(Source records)
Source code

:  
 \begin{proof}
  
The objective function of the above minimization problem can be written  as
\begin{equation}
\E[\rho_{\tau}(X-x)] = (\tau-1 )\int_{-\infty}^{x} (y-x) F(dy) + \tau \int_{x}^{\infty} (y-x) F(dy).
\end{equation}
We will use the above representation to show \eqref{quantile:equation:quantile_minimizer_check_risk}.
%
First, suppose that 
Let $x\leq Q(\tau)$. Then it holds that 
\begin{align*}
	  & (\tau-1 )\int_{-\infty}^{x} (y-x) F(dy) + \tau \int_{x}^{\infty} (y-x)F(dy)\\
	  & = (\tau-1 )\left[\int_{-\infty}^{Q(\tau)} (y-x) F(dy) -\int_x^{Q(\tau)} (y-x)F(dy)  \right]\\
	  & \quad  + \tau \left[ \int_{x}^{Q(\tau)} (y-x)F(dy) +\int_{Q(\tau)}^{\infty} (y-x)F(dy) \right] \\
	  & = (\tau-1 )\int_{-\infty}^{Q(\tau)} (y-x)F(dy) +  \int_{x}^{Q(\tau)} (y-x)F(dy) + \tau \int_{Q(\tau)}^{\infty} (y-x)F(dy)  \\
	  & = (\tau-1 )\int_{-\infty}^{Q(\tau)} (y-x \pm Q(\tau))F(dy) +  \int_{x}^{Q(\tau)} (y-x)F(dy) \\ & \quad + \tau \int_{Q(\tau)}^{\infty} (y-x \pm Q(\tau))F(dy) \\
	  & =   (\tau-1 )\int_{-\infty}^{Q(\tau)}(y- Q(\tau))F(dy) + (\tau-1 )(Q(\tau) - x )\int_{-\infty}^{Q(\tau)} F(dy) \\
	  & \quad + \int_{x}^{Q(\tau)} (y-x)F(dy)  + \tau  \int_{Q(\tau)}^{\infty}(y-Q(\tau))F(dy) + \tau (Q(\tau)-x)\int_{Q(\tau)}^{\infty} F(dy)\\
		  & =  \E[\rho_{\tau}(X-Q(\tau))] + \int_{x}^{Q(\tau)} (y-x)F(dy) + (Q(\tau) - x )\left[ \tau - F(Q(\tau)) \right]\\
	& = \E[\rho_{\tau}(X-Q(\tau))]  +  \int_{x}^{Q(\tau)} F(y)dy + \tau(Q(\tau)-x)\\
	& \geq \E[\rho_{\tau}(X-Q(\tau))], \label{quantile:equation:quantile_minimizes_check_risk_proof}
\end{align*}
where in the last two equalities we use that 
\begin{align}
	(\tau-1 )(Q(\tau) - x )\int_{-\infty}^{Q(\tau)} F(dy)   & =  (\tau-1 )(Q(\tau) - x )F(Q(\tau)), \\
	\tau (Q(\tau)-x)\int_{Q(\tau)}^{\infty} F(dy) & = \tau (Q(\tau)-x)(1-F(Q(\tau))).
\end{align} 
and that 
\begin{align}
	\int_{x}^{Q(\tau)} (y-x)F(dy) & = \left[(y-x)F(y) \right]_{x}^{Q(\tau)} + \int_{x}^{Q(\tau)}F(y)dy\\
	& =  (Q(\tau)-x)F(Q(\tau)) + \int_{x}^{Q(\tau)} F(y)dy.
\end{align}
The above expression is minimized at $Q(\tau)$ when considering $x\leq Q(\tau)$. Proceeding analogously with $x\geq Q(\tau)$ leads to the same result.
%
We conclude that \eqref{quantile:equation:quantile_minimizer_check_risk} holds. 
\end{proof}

## [EXERCISE OBJECTIVE]
Pull every line containing "that" from the entries above and copy it.

## [ANSWER TO THIS TASK]
First, suppose that 
Let $x\leq Q(\tau)$. Then it holds that 
where in the last two equalities we use that 
and that 
We conclude that \eqref{quantile:equation:quantile_minimizer_check_risk} holds. 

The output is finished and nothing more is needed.